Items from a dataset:
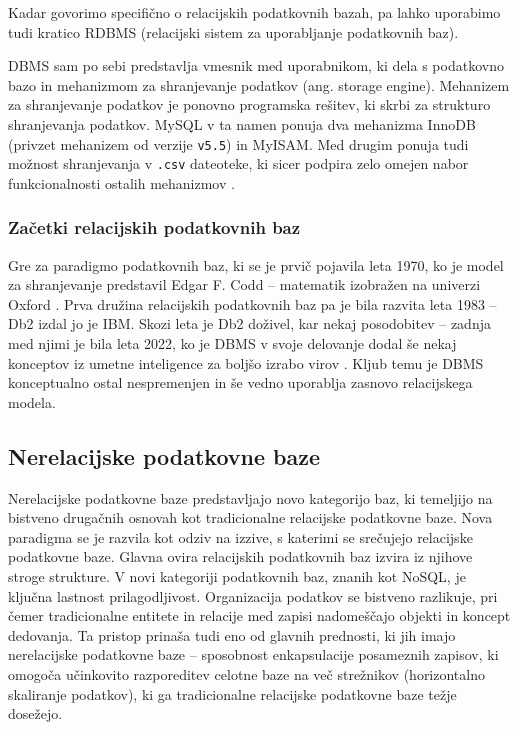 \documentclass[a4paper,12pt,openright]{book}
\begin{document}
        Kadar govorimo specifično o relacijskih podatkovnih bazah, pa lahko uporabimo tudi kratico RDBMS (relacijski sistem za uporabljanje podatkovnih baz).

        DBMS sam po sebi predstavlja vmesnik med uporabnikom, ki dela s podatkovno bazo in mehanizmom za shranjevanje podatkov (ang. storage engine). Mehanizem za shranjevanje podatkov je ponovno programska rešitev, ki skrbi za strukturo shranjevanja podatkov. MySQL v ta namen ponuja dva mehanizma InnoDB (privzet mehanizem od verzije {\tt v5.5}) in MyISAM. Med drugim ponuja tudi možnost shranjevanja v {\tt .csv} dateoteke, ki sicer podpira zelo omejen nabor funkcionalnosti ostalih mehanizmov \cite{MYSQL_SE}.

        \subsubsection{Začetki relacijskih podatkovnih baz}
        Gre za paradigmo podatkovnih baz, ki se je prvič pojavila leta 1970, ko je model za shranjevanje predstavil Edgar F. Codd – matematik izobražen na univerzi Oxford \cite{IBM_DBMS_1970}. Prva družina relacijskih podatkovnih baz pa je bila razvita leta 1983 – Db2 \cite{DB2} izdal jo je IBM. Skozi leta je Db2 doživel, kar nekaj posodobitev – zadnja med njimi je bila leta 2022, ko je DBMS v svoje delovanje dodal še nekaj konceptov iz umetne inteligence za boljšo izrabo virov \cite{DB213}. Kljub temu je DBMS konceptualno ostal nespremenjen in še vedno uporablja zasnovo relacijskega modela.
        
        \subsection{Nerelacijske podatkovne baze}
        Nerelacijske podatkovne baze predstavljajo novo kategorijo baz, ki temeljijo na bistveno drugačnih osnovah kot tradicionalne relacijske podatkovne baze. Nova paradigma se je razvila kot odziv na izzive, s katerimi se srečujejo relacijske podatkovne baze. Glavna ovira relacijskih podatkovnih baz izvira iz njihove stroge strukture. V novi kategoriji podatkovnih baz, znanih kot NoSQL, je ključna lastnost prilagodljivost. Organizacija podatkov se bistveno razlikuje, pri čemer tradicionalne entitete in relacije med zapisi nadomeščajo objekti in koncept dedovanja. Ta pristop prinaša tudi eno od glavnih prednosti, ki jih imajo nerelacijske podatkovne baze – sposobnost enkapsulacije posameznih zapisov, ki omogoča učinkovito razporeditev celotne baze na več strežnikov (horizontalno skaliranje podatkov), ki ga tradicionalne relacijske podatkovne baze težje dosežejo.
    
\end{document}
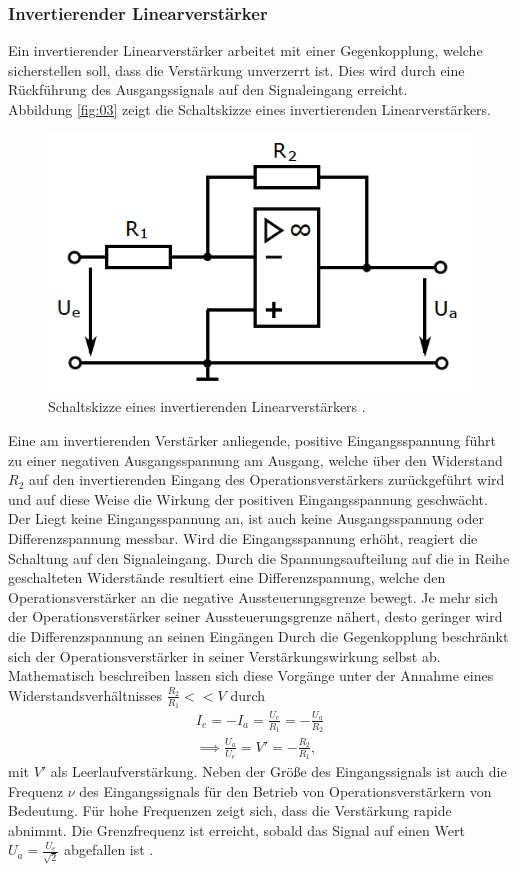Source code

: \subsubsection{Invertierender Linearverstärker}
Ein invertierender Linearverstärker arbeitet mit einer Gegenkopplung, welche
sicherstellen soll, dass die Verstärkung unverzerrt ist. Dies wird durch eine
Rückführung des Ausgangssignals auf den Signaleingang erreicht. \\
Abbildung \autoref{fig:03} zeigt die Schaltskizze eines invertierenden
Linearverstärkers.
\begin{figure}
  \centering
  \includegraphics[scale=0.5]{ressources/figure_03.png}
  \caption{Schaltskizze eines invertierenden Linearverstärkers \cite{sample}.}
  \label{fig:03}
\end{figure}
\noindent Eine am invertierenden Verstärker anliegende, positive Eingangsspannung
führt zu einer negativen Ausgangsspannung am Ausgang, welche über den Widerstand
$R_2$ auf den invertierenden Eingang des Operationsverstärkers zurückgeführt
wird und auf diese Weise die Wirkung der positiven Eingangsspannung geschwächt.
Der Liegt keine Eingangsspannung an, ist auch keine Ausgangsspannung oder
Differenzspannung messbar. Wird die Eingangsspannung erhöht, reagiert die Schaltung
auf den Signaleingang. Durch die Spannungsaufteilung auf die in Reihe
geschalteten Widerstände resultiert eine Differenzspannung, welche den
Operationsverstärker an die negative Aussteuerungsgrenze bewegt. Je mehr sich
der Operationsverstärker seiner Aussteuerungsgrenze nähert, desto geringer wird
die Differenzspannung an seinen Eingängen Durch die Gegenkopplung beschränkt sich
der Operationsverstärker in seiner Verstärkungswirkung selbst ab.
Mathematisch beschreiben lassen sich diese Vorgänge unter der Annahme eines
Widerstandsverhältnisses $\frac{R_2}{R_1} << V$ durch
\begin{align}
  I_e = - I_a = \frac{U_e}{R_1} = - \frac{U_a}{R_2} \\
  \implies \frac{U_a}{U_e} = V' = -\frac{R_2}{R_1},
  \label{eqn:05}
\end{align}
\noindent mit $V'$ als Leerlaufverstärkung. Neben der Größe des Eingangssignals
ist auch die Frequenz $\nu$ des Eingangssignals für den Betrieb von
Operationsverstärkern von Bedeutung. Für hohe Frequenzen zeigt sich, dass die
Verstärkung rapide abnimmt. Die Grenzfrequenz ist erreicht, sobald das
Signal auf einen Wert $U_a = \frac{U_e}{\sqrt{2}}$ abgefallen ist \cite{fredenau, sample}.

● **Goal of the exercise**: Using the entries, count the lines that hold the string "sample"; nothing but the number is needed.

● **The completed task**: 2